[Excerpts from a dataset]
»»
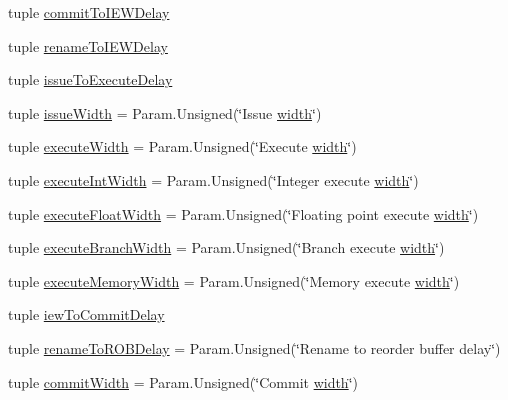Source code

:\begin{DoxyCompactItemize}
\item 
tuple \hyperlink{classOzoneCPU_1_1DerivOzoneCPU_afc77f4f67ebd047a4af56403975f4464}{commitToIEWDelay}
\item 
tuple \hyperlink{classOzoneCPU_1_1DerivOzoneCPU_acdec10386abd09a4724775d533fc65d4}{renameToIEWDelay}
\item 
tuple \hyperlink{classOzoneCPU_1_1DerivOzoneCPU_ab445ea6366a58d7753b058bd794548a8}{issueToExecuteDelay}
\item 
tuple \hyperlink{classOzoneCPU_1_1DerivOzoneCPU_a1e02adcb8a1e64fc82f4b389844d2f68}{issueWidth} = Param.Unsigned(\char`\"{}Issue \hyperlink{classOzoneCPU_1_1DerivOzoneCPU_a397bb3beea7b21f074bc75e1e71f132f}{width}\char`\"{})
\item 
tuple \hyperlink{classOzoneCPU_1_1DerivOzoneCPU_a5257b644f11c5f2c70417ef15932fb77}{executeWidth} = Param.Unsigned(\char`\"{}Execute \hyperlink{classOzoneCPU_1_1DerivOzoneCPU_a397bb3beea7b21f074bc75e1e71f132f}{width}\char`\"{})
\item 
tuple \hyperlink{classOzoneCPU_1_1DerivOzoneCPU_a0231660f86020f1dddc6d827aed5a711}{executeIntWidth} = Param.Unsigned(\char`\"{}Integer execute \hyperlink{classOzoneCPU_1_1DerivOzoneCPU_a397bb3beea7b21f074bc75e1e71f132f}{width}\char`\"{})
\item 
tuple \hyperlink{classOzoneCPU_1_1DerivOzoneCPU_a29617aaf82ccd8820fe66dd71d954fee}{executeFloatWidth} = Param.Unsigned(\char`\"{}Floating point execute \hyperlink{classOzoneCPU_1_1DerivOzoneCPU_a397bb3beea7b21f074bc75e1e71f132f}{width}\char`\"{})
\item 
tuple \hyperlink{classOzoneCPU_1_1DerivOzoneCPU_a85784e938a57b92cd9d1eeaaca8500b1}{executeBranchWidth} = Param.Unsigned(\char`\"{}Branch execute \hyperlink{classOzoneCPU_1_1DerivOzoneCPU_a397bb3beea7b21f074bc75e1e71f132f}{width}\char`\"{})
\item 
tuple \hyperlink{classOzoneCPU_1_1DerivOzoneCPU_a4251b67a387181c64371cc3f1bed89e7}{executeMemoryWidth} = Param.Unsigned(\char`\"{}Memory execute \hyperlink{classOzoneCPU_1_1DerivOzoneCPU_a397bb3beea7b21f074bc75e1e71f132f}{width}\char`\"{})
\item 
tuple \hyperlink{classOzoneCPU_1_1DerivOzoneCPU_a724a185702137da4a74c263b1ea63fec}{iewToCommitDelay}
\item 
tuple \hyperlink{classOzoneCPU_1_1DerivOzoneCPU_a1c17c9a7d634b03c7c2b7c0ba0ca21b9}{renameToROBDelay} = Param.Unsigned(\char`\"{}Rename to reorder buffer delay\char`\"{})
\item 
tuple \hyperlink{classOzoneCPU_1_1DerivOzoneCPU_a3df421018d58bcd7f02c3965f6b43ac3}{commitWidth} = Param.Unsigned(\char`\"{}Commit \hyperlink{classOzoneCPU_1_1DerivOzoneCPU_a397bb3beea7b21f074bc75e1e71f132f}{width}\char`\"{})

\end{DoxyCompactItemize}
««
Search the entries for the string "width" and copy each line where it occurs.

Response ->
tuple \hyperlink{classOzoneCPU_1_1DerivOzoneCPU_a1e02adcb8a1e64fc82f4b389844d2f68}{issueWidth} = Param.Unsigned(\char`\"{}Issue \hyperlink{classOzoneCPU_1_1DerivOzoneCPU_a397bb3beea7b21f074bc75e1e71f132f}{width}\char`\"{})
tuple \hyperlink{classOzoneCPU_1_1DerivOzoneCPU_a5257b644f11c5f2c70417ef15932fb77}{executeWidth} = Param.Unsigned(\char`\"{}Execute \hyperlink{classOzoneCPU_1_1DerivOzoneCPU_a397bb3beea7b21f074bc75e1e71f132f}{width}\char`\"{})
tuple \hyperlink{classOzoneCPU_1_1DerivOzoneCPU_a0231660f86020f1dddc6d827aed5a711}{executeIntWidth} = Param.Unsigned(\char`\"{}Integer execute \hyperlink{classOzoneCPU_1_1DerivOzoneCPU_a397bb3beea7b21f074bc75e1e71f132f}{width}\char`\"{})
tuple \hyperlink{classOzoneCPU_1_1DerivOzoneCPU_a29617aaf82ccd8820fe66dd71d954fee}{executeFloatWidth} = Param.Unsigned(\char`\"{}Floating point execute \hyperlink{classOzoneCPU_1_1DerivOzoneCPU_a397bb3beea7b21f074bc75e1e71f132f}{width}\char`\"{})
tuple \hyperlink{classOzoneCPU_1_1DerivOzoneCPU_a85784e938a57b92cd9d1eeaaca8500b1}{executeBranchWidth} = Param.Unsigned(\char`\"{}Branch execute \hyperlink{classOzoneCPU_1_1DerivOzoneCPU_a397bb3beea7b21f074bc75e1e71f132f}{width}\char`\"{})
tuple \hyperlink{classOzoneCPU_1_1DerivOzoneCPU_a4251b67a387181c64371cc3f1bed89e7}{executeMemoryWidth} = Param.Unsigned(\char`\"{}Memory execute \hyperlink{classOzoneCPU_1_1DerivOzoneCPU_a397bb3beea7b21f074bc75e1e71f132f}{width}\char`\"{})
tuple \hyperlink{classOzoneCPU_1_1DerivOzoneCPU_a3df421018d58bcd7f02c3965f6b43ac3}{commitWidth} = Param.Unsigned(\char`\"{}Commit \hyperlink{classOzoneCPU_1_1DerivOzoneCPU_a397bb3beea7b21f074bc75e1e71f132f}{width}\char`\"{})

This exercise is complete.